Handbag maker Michael Kors has agreed to acquire Jimmy Choo for $1.35 billion, making a big move into luxury shoes as it seeks new sources of growth.
The deal announced Tuesday is a merger of red-carpet favorites that have somewhat fallen on hard times. Upscale brands like Michael Kors have faced plummeting sales and tepid profits in the U.S. while U.K.-based Jimmy Choo has, according to Fortune, “lost some of its luster because of discounting at American department stores.”
Michael Kors, still the top U.S. handbag brand with 24.8% of the market, will pay 230 pence, or about $3, per share for Jimmy Choo, representing a 36.5% premium to the price in April, before the shoe company announced it was putting itself up for sale.

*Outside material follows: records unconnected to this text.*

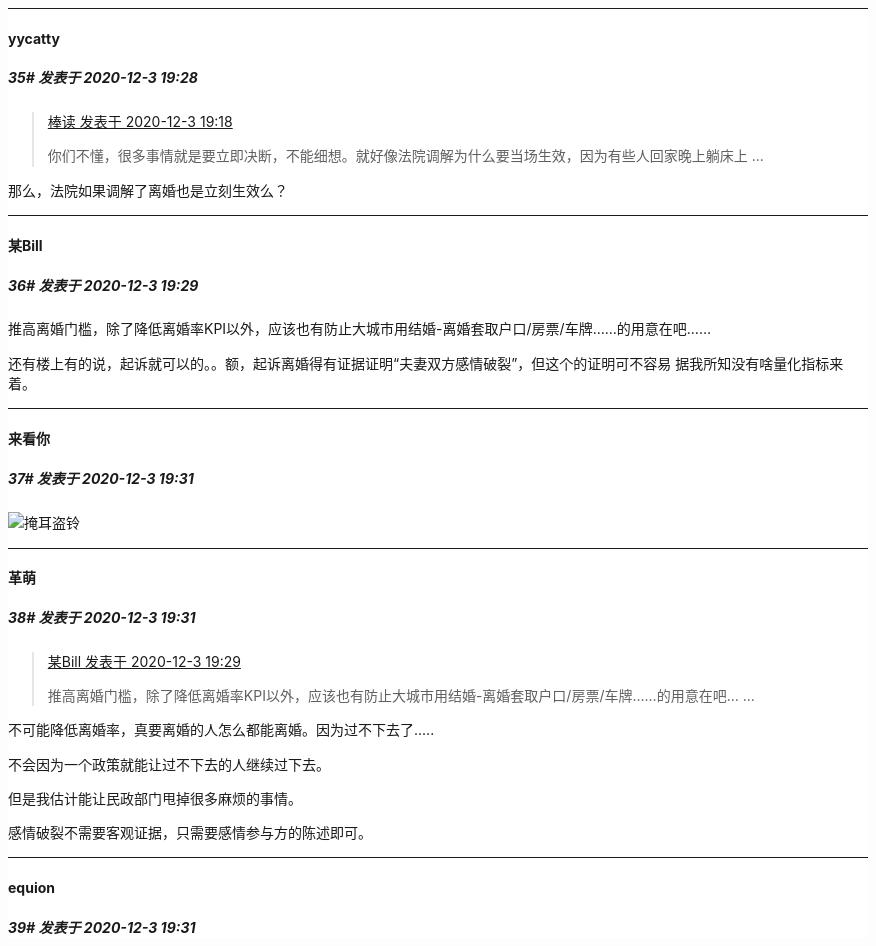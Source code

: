 
-----

####  yycatty  
##### 35#       发表于 2020-12-3 19:28


<blockquote><a href="httphttps://bbs.saraba1st.com/2b/forum.php?mod=redirect&amp;goto=findpost&amp;pid=49600209&amp;ptid=1975567" target="_blank">棒读 发表于 2020-12-3 19:18</a>

你们不懂，很多事情就是要立即决断，不能细想。就好像法院调解为什么要当场生效，因为有些人回家晚上躺床上 ...</blockquote>
那么，法院如果调解了离婚也是立刻生效么？


-----

####  某Bill  
##### 36#       发表于 2020-12-3 19:29


推高离婚门槛，除了降低离婚率KPI以外，应该也有防止大城市用结婚-离婚套取户口/房票/车牌……的用意在吧……

还有楼上有的说，起诉就可以的。。额，起诉离婚得有证据证明“夫妻双方感情破裂”，但这个的证明可不容易 据我所知没有啥量化指标来着。


-----

####  来看你  
##### 37#       发表于 2020-12-3 19:31


<img src="https://static.saraba1st.com/image/smiley/face2017/067.png" referrerpolicy="no-referrer">掩耳盗铃


-----

####  革萌  
##### 38#       发表于 2020-12-3 19:31


<blockquote><a href="httphttps://bbs.saraba1st.com/2b/forum.php?mod=redirect&amp;goto=findpost&amp;pid=49600298&amp;ptid=1975567" target="_blank">某Bill 发表于 2020-12-3 19:29</a>

推高离婚门槛，除了降低离婚率KPI以外，应该也有防止大城市用结婚-离婚套取户口/房票/车牌……的用意在吧… ...</blockquote>
不可能降低离婚率，真要离婚的人怎么都能离婚。因为过不下去了.....

不会因为一个政策就能让过不下去的人继续过下去。

但是我估计能让民政部门甩掉很多麻烦的事情。


感情破裂不需要客观证据，只需要感情参与方的陈述即可。


-----

####  equion  
##### 39#       发表于 2020-12-3 19:31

“We believe that Jimmy Choo is poised for meaningful growth in the future and our company is committed to supporting the strong brand equity that Jimmy Choo has built over the last 20 years,” Kors CEO John D. Idol said in a news release.

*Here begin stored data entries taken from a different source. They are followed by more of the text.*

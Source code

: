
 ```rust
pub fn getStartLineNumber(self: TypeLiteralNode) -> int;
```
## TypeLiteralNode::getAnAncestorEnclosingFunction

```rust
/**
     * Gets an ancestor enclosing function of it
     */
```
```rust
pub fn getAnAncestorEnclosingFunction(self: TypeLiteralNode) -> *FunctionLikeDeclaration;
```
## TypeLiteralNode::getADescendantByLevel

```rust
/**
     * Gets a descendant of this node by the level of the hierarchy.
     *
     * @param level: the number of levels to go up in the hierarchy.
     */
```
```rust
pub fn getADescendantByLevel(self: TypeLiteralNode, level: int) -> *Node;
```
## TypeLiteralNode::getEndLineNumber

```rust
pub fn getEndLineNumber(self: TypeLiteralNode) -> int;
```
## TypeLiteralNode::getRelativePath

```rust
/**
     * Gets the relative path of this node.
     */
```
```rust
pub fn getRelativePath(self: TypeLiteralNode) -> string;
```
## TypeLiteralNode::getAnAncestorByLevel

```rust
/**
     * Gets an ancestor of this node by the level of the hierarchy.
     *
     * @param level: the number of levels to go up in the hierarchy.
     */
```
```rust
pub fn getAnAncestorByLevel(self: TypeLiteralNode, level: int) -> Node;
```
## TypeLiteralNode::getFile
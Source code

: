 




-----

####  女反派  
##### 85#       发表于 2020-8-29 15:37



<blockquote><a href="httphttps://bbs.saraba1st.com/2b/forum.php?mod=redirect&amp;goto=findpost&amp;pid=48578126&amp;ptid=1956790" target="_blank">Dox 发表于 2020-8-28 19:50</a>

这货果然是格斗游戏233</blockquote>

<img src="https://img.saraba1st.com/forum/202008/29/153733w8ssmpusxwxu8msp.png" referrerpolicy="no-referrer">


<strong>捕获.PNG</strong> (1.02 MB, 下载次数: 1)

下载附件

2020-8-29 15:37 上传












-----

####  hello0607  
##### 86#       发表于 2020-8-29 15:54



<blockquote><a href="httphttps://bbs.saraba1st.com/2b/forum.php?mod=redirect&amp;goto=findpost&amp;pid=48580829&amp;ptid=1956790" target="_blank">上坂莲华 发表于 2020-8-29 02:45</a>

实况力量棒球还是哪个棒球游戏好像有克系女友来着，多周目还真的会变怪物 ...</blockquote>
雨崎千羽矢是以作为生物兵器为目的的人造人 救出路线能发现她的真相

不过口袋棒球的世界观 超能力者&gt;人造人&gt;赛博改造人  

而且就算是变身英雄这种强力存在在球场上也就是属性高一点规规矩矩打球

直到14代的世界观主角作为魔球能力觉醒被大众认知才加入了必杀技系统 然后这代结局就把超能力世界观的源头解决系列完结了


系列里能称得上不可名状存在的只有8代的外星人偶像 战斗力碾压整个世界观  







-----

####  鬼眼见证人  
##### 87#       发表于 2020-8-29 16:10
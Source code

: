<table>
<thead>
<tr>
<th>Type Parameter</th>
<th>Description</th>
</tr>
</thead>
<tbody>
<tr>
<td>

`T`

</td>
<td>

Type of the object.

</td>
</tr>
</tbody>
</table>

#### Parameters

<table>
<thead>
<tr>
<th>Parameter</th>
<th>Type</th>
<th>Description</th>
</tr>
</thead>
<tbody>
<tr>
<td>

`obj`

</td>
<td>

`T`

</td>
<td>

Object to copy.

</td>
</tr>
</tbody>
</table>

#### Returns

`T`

Jimmy Choo was founded in 1996 by its namesake, a Malaysian cobbler, and Tamara Mellon, an editor at British Vogue. The brand sprang to prominence during the run of the television show “Sex and the City,” which, according to Retail Dive, “positioned the uber-pricey footwear as a symbol of success for fashionable, independent women in New York City.”
Kors believes it can grow Jimmy Choo’s sales to $1 billion a year, roughly double what it makes now, by opening new Jimmy Choo retail stores, expanding its fashion offerings, and developing its online presence.

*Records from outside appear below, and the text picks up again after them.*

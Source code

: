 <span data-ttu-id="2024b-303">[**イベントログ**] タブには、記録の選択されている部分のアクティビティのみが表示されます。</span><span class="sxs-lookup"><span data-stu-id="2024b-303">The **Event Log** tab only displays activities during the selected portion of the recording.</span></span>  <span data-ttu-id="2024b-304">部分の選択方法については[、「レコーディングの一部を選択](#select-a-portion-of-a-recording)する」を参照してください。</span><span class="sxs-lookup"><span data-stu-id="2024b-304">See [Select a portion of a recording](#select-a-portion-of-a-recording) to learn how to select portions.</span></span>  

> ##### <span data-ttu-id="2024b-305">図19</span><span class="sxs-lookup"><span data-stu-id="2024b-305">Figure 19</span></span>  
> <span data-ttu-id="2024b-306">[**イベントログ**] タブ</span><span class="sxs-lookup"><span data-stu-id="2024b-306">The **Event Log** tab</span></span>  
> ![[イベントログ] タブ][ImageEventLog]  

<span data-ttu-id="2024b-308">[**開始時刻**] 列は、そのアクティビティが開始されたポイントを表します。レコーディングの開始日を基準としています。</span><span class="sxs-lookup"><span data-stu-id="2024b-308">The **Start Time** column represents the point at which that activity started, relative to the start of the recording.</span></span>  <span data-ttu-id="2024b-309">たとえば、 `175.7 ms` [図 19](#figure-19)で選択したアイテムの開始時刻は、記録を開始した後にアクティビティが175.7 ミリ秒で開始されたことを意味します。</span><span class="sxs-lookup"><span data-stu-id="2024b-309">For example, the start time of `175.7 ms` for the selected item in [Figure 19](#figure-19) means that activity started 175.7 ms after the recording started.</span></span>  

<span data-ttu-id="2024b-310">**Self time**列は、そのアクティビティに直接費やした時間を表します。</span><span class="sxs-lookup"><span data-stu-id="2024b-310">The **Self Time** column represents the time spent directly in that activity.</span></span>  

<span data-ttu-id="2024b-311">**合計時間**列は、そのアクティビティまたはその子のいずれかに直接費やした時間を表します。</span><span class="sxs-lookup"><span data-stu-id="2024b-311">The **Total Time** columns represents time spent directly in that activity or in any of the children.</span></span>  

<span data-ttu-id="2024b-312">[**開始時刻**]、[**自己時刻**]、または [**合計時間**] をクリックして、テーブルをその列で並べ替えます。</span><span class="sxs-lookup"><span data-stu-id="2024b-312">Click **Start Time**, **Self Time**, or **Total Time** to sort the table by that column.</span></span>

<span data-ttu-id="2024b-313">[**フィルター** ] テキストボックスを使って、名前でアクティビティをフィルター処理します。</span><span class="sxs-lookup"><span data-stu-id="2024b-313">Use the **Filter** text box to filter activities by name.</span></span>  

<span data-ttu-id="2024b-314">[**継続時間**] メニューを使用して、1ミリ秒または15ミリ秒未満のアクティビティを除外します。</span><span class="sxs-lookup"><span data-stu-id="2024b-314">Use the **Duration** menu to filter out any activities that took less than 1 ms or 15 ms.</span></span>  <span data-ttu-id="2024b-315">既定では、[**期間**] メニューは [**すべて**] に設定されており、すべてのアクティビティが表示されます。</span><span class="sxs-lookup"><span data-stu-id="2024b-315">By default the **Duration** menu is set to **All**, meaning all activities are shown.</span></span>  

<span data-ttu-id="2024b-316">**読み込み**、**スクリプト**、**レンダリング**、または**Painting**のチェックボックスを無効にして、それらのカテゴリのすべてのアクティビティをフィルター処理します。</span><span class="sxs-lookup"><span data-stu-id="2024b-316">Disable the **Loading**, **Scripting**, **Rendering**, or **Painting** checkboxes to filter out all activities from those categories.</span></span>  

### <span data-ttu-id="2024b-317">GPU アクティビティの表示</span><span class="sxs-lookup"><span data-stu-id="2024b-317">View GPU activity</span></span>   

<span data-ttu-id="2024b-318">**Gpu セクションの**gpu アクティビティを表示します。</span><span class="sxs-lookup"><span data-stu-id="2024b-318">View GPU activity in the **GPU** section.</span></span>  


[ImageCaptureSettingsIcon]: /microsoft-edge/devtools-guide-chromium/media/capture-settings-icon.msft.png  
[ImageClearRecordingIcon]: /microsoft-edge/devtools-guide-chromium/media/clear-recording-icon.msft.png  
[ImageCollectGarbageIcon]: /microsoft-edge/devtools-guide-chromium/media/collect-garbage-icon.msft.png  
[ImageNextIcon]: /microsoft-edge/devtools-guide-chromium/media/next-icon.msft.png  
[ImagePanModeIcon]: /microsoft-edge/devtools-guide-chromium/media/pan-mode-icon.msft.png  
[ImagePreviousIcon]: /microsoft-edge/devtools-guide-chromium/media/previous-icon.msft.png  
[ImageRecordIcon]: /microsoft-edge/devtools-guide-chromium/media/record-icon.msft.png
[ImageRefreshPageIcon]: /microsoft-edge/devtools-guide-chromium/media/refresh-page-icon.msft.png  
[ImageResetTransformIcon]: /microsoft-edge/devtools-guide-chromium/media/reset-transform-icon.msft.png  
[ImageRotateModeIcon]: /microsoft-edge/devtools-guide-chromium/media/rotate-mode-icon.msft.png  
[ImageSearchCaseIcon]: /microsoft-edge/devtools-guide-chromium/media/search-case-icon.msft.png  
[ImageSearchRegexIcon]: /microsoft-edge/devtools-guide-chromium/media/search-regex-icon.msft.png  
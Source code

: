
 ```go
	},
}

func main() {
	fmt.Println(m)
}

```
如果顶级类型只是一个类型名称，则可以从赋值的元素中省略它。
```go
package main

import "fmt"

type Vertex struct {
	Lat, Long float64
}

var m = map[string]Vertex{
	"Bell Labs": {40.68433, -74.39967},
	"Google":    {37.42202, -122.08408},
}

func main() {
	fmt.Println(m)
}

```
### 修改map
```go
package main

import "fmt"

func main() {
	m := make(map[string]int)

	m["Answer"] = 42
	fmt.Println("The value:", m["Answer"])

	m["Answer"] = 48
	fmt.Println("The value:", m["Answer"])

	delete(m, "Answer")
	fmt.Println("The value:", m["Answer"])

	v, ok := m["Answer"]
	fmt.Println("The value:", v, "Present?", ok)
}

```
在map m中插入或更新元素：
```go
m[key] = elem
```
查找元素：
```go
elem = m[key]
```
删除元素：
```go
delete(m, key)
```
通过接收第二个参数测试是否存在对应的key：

For Kors, the deal “presents an opportunity to enter the high end of the luxury market, to increase sales and to diversify away from its own brand, especially at a time when it is experiencing declining same-store sales,” Jonathan Buxton, the head of consumer and retail at Cavendish Corporate Finance, told The New York Times.
But Fortune warned that Kors “could be tempted to exhaust the [Jimmy Choo] brand and devalue it as it did its namesake brand when it opened stores at countless malls and made growth more important than protecting brand value.”